The task - Where in the records does the word "subsection" occur? Copy each line in which it does.

- Opening Delimiter -

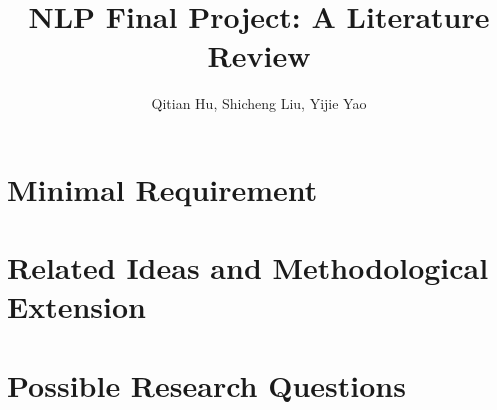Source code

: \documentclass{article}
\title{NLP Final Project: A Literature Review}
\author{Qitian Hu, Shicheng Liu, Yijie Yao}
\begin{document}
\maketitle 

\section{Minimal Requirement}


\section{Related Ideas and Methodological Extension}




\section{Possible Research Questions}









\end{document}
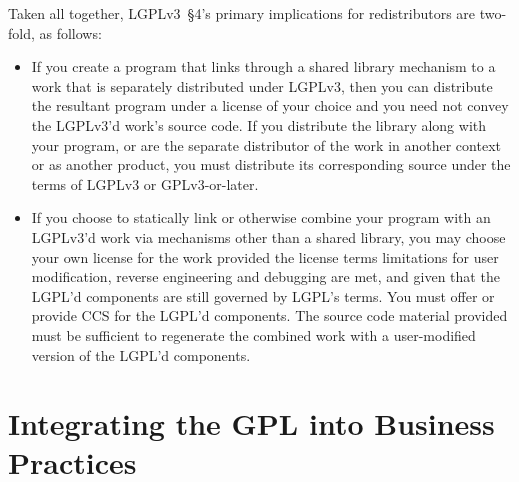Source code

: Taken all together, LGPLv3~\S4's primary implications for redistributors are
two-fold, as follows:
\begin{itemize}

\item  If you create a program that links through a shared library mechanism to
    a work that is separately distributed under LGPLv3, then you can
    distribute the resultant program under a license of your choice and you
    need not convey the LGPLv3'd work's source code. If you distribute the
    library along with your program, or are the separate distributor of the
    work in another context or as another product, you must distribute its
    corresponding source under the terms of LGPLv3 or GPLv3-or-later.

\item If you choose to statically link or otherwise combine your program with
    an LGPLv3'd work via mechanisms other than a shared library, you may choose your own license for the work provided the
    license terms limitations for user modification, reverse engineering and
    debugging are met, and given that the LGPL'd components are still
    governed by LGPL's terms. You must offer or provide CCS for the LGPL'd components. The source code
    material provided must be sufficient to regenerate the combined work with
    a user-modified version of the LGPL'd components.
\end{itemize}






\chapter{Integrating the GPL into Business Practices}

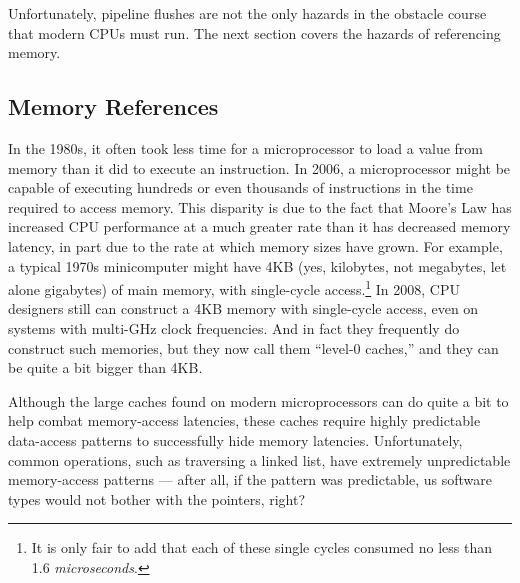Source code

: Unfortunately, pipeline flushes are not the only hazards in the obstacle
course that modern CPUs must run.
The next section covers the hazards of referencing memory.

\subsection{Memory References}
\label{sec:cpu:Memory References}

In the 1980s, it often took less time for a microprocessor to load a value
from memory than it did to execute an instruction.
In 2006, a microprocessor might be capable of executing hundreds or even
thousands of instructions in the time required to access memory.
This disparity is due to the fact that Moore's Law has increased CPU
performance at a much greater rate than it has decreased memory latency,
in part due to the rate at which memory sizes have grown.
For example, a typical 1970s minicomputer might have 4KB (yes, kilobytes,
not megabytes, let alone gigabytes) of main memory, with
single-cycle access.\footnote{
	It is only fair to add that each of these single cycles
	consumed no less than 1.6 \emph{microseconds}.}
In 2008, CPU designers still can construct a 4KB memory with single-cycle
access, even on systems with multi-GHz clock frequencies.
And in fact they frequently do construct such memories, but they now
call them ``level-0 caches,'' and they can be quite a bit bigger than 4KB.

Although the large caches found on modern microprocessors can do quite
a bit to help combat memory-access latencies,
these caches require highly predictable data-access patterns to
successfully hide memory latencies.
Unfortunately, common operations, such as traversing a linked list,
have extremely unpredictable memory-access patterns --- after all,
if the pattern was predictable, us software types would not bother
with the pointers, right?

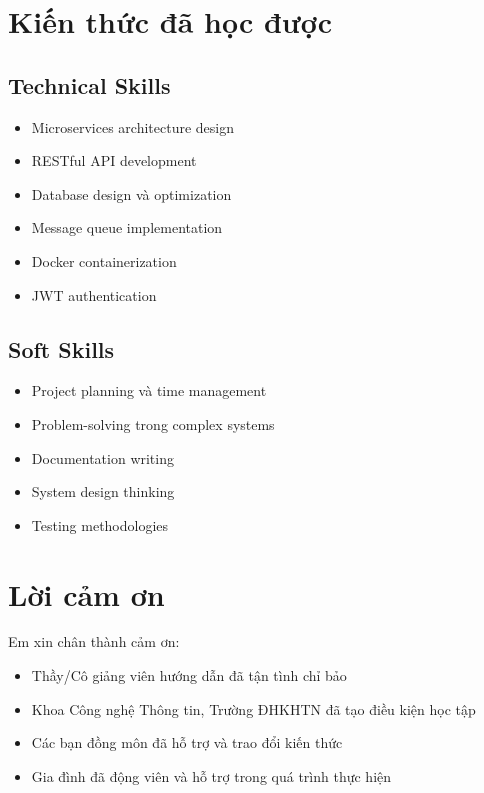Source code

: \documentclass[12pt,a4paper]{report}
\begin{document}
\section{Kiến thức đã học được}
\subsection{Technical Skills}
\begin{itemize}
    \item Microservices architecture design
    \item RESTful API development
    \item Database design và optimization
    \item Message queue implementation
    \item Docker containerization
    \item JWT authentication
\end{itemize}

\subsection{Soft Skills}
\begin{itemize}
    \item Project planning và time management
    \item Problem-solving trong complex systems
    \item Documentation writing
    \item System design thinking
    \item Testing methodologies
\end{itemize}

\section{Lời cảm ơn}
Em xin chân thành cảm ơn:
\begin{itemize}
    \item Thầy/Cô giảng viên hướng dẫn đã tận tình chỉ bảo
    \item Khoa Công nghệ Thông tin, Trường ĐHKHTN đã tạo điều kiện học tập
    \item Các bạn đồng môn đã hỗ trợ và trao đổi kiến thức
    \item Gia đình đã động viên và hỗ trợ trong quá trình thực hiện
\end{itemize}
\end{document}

- Closing Delimiter -

Response -
\subsection{Memory References}
\subsection{Technical Skills}
\subsection{Soft Skills}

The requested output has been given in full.